In Vitro Immune Stimulation-Inhibition to Spontaneous Canine Tumors of Various Histologic Types

Abstract

Utilizing dogs with progressively growing tumors we are reporting on the in vitro reactivity of their lymph node or peripheral blood lymphocytes to their own tumor cells. Tumors, lymph nodes, and blood were collected aseptically during surgical treatment or before necropsy. Primary cultures were set up and shortly thereafter only viable glass-adhering tumor cells were utilized. The cells were first incubated with either media or various sera and then varying numbers of sensitized lymphocytes were added. The mixtures were incubated for 90 min in rotating test tubes and then plated into culture dishes or plates. Two and/or 5 days later, the cultures were fixed, stained, and viable target cells were counted. In vitro tumor cell destruction by high numbers of lymphocytes from dogs bearing tumors and the blocking of such reactivity by autologous serum were demonstrated.
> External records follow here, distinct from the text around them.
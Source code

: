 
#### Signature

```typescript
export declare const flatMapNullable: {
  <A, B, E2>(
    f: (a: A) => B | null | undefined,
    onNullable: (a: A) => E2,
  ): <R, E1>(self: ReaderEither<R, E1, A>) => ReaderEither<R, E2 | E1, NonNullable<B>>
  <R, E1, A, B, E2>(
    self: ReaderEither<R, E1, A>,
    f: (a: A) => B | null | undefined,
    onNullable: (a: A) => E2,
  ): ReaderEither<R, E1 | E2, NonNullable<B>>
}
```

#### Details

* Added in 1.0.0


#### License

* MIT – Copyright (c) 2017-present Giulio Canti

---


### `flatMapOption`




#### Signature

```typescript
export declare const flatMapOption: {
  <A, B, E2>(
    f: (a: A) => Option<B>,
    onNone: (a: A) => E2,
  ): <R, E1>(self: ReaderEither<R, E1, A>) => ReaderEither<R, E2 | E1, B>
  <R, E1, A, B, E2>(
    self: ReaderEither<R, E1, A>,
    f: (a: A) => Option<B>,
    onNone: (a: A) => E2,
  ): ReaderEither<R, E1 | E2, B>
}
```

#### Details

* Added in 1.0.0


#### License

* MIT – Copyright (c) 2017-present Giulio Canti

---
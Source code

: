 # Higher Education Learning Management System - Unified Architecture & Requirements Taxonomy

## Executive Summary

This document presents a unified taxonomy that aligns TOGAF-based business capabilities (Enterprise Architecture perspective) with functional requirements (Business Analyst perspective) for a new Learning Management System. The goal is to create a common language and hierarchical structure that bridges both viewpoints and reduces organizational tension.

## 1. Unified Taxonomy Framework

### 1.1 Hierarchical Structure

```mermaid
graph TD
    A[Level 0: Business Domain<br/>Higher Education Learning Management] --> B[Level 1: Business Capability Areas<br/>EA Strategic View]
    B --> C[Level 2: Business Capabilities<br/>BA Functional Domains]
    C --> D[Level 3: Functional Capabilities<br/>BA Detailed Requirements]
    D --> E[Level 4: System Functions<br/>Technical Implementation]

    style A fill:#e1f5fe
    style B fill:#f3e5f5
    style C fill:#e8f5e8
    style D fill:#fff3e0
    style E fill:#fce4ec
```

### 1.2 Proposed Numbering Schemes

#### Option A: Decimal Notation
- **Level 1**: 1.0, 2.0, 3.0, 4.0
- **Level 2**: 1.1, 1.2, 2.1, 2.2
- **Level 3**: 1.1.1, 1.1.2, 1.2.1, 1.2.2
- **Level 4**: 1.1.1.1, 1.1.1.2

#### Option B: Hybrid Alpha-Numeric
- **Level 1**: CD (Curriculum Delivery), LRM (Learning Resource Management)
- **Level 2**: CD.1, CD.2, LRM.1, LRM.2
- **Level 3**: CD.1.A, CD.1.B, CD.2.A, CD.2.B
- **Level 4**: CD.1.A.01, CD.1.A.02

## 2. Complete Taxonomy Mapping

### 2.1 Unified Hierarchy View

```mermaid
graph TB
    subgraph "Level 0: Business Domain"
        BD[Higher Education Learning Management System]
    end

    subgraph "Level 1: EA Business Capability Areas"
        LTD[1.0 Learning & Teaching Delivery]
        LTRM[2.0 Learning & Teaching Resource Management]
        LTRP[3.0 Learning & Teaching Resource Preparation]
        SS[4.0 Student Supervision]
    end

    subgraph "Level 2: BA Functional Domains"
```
Serum from dogs with the same histologic type of neoplasm inhibited allogenic lymphocyte cytotoxicity, whereas serum from dogs with a different tumor, normal dogs, and a dog who had been clinically free of osteosarcoma after limb amputation 17 months earlier, did not significantly block the cellular-mediated reactivity. Stimulation of tumor growth in vitro by low ratios of sensitized lymphocytes to tumor cells was demonstrable. Autologous serum from dogs with progressively growing neoplasms appeared to potentiate the stimulation of tumor growth above a simple blocking of lymphocytic-mediated cytotoxicity. These results confirm our earlier reports of immune stimulation to tumor growth in vitro and support the hypothesis and work by Prehn that the early immune response to neoplasia might directly stimulate rather than inhibit tumor growth.